Zweig estimated they had “maybe, like, five RSVPs; it was bad. The day before the actual event, we’re freaking out trying to get everyone to sign up. Then, SJP posts in conjunction with OSU Divest and Jewish Voice for Peace in a collaborative Instagram post.” She continued, “after that, we got 130 students . . . to RSVP and attend that event,” including “a decent amount who weren’t Jewish.”

Adam Kling, a fourth-year student at OSU and student leader of Chabad, described the scene to National Review. Kling said, “Just for safety reasons, we had about five or six security guards that we hired, and the Columbus police also showed up.” Because of the collection of screaming students out front, “the two soldiers had to basically jump over a fence in the backyard to sneak in so they could avoid them.” Zweig added that Arie “was on a cane,” but he still had to “make his way up to the house from the back stairs.”

While the private security may seem excessive, it has become the norm for most public Jewish organizations. Kling mentioned two recent acts of violence against Jewish students at OSU in the past two years: In November 2023, two Jewish students were approached by a group of guys leaving a bar who asked them if they were Jewish. After saying yes, “one was punched in the nose, broke his nose. The other was punched in his jaw and broke his jaw. And then the next day, our Hillel was broken into and vandalized on the anniversary of Kristallnacht.”

As the students made their way up to the house to attend the talk, they were met with antisemitic slurs from the SJP crowd. Zweig said, “It was just ironic for a bunch of people who were calling for peace to be screaming ‘globalize the intifada,’ ‘baby killers,’ ‘war criminals, come out, we know you’re in there.’ They didn’t skip a beat. And so hearing all that, even though it was only like 60 people, they’re loud. They’re all screaming, and we’re in a little rental house.”

For many of the younger students attending the event, this was their first personal encounter with radical antisemitism on campus. Kling, a senior student, said he is “numb to hearing those words.” As he said, “If I got one dollar for every time I was called a racist, terrorist, white supremacist just because I’m Jewish, I’d be out of college right now buying a house for myself.”

Once the event concluded, attendees were directed to stay inside the house until all the protesters had dispersed. While the initial chaos was over, the campus fallout was yet to begin.

The student-led newspaper of OSU, The Lantern, published a biased article about the event, which sympathetically quoted SJP student leaders and failed to report the protesters’ conduct.

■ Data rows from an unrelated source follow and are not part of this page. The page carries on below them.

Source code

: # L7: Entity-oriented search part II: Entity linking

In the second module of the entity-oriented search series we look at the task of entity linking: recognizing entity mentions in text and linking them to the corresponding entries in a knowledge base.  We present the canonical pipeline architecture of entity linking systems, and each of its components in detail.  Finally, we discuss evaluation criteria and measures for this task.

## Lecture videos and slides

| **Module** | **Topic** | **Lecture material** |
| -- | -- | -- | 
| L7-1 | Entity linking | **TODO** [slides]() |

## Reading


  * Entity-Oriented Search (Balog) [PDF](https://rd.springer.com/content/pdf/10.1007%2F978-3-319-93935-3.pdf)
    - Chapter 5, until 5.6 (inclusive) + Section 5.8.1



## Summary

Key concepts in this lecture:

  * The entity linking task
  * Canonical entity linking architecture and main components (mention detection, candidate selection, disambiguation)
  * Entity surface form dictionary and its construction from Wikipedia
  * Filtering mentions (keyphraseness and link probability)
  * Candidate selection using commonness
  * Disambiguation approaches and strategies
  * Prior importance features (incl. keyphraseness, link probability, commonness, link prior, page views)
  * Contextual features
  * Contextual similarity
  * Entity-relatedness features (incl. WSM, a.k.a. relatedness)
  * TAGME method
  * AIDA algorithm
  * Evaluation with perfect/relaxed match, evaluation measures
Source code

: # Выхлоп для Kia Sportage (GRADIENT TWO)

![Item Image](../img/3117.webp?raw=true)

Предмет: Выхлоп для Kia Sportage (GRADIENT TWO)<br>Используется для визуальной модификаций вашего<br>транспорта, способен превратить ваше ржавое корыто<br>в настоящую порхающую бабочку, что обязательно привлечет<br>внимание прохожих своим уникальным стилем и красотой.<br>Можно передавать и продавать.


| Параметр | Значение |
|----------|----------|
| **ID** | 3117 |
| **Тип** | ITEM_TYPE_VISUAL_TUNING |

Jane Shevkin, student vice president of OSU Chabad, submitted a letter to the editor concerning The Lantern’s reporting. Shevkin’s letter corrected the previous article, which failed to mention that the 60-some SJP protesters were screaming anti-Israel chants at the gathering of mostly Jewish students. “Ohio State’s Students for Justice in Palestine chapter stood outside with their faces covered, and its members proudly shouted their Jew hate. . . . After the event ended, a few protesters stayed around to ensure we got their final message for us ‘to kill ourselves.’”

SJPOSU was quick to attack Shevkin for setting the record straight. The group posted on Instagram:

The contents of the article spew vile and disingenuous statements with the sole purpose of demonizing Muslims, Palestinians, and Arabs. . . . We, Students for Justice in Palestine at The Ohio State University, condemn The Lantern for platforming explicit hate speech masquerading as ‘journalism,’ and we reaffirm our commitment to vehemently opposing any and all manifestations of normalization of genocide, settler colonialism, and zionism within our universities.

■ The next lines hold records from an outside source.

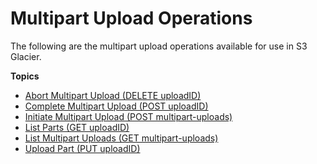 # Multipart Upload Operations<a name="multipart-archive-operations"></a>

The following are the multipart upload operations available for use in S3 Glacier\.

**Topics**
+ [Abort Multipart Upload \(DELETE uploadID\)](api-multipart-abort-upload.md)
+ [Complete Multipart Upload \(POST uploadID\)](api-multipart-complete-upload.md)
+ [Initiate Multipart Upload \(POST multipart\-uploads\)](api-multipart-initiate-upload.md)
+ [List Parts \(GET uploadID\)](api-multipart-list-parts.md)
+ [List Multipart Uploads \(GET multipart\-uploads\)](api-multipart-list-uploads.md)
+ [Upload Part \(PUT uploadID\)](api-upload-part.md)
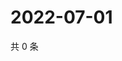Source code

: # 2022-07-01

共 0 条

<!-- BEGIN WEIBO -->
<!-- 最后更新时间 Fri Jul 01 2022 03:15:01 GMT+0800 (China Standard Time) -->

<!-- END WEIBO -->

While the rest of the country has rejected this mode of critical race theory, the keffiyeh kids just can’t help themselves — it’s the only language they know.

Despite SJP’s best efforts to miseducate their fellow students, the truth remains. As Zweig said of the event: “These students, let me tell you, were sitting there, captivated. And really, really [engrossed] in every single word that these soldiers said. . . . Obviously, it was so distracting to hear all the chanting, but it was a very memorable night that I think every single student who was there wouldn’t have missed for the world.”